With the new Training and Doctrine Command’s, or TRADOC, structure, Brown provides oversight to the centers of excellence and is the rater for Maj. Gen. John Rossi of the Fires Center of Excellence, or FCoE, and Fort Sill’s commanding general.
“I don’t think anything is more complicated than artillery and air defense,” Brown said. “Those two branches do an amazing job of integrating joint fires complicated problems and simplifying them to help us win on the battlefield.”
This was Brown’s first visit to the FCoE as CAC commander.
He spoke with lieutenants, captains and warrant officers in Kerwin Auditorium about how the field artillery and air defense artillery weapon systems and technology will change, but Soldiers are what will carry the nation to victory.
They are the ones who have to make “split second decisions when lives are at stake,” he said. Because of this “we better have the best leaders we can,” Brown insisted.
He said the Army used a quantitative advantage in the 1940s to defeat Nazi Germany. Then in the 1970s, the United States trained to defeat the Soviets with a technological advantage.
Now the Army is focusing on developing Soldiers as its best defense.
“The right leaders can solve any problem,” Brown said. “But if we have leaders who can’t think through the problem, can’t thrive, we’re hurting.”
He told Soldiers the way to accomplish that level of readiness is for each individual to have a passion to study their profession.
“You have to be hungry about learning,” he said. “You can’t just sit back and say, ‘well go ahead come on feed me.’ It’s impossible to do too much leader development.”

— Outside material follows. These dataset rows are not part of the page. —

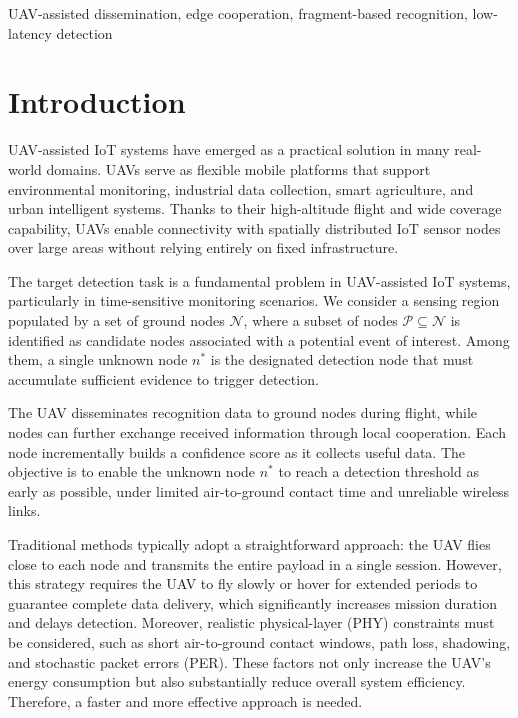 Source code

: \documentclass[conference]{IEEEtran}
\begin{document}
\begin{abstract}


\end{abstract}

\begin{IEEEkeywords}
UAV-assisted dissemination, edge cooperation, fragment-based recognition, low-latency detection
\end{IEEEkeywords}
\section{Introduction}

UAV-assisted IoT systems have emerged as a practical solution in many real-world domains. UAVs serve as flexible mobile platforms that support environmental monitoring, industrial data collection, smart agriculture, and urban intelligent systems. Thanks to their high-altitude flight and wide coverage capability, UAVs enable connectivity with spatially distributed IoT sensor nodes over large areas without relying entirely on fixed infrastructure.

The target detection task is a fundamental problem in UAV-assisted IoT systems, particularly in time-sensitive monitoring scenarios. We consider a sensing region populated by a set of ground nodes $\mathcal{N}$, where a subset of nodes $\mathcal{P} \subseteq \mathcal{N}$ is identified as candidate nodes associated with a potential event of interest. Among them, a single unknown node $n^*$ is the designated detection node that must accumulate sufficient evidence to trigger detection.

The UAV disseminates recognition data to ground nodes during flight, while nodes can further exchange received information through local cooperation. Each node incrementally builds a confidence score as it collects useful data. The objective is to enable the unknown node $n^*$ to reach a detection threshold as early as possible, under limited air-to-ground contact time and unreliable wireless links.

Traditional methods typically adopt a straightforward approach: the UAV flies close to each node and transmits the entire payload in a single session. However, this strategy requires the UAV to fly slowly or hover for extended periods to guarantee complete data delivery, which significantly increases mission duration and delays detection. Moreover, realistic physical-layer (PHY) constraints must be considered, such as short air-to-ground contact windows, path loss, shadowing, and stochastic packet errors (PER). These factors not only increase the UAV’s energy consumption but also substantially reduce overall system efficiency. Therefore, a faster and more effective approach is needed.
\end{document}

He recognized the challenges Soldiers face in numerous daily tasks that keep them from accomplishing higher goals, but he said it needs to be a priority, especially when the Army is drawing down.
“We’re fortunate in many ways and we have a lot of advantages, but we can’t sit back and just say we’re going to remain the best in the world. Never before in history have those who would do us harm had the same tools we have,” Brown said.
“The Human Dimension White Paper” states: “While preserving a technological edge will remain important, developing better equipment without developing better people is an insufficient strategy to retain overmatch in the face of highly adaptive adversaries,” he said.
“How effective is a 155 Howitzer against a cyber threat?” he asked Soldiers. “You have backup systems of course … but how well do our materiel solutions work against a cyber threat? Bottom line is they don’t work too well.
“The human dimension has always been there and has always been important, but never more important than it is now because a few people can have a greater impact than ever before,” Brown said.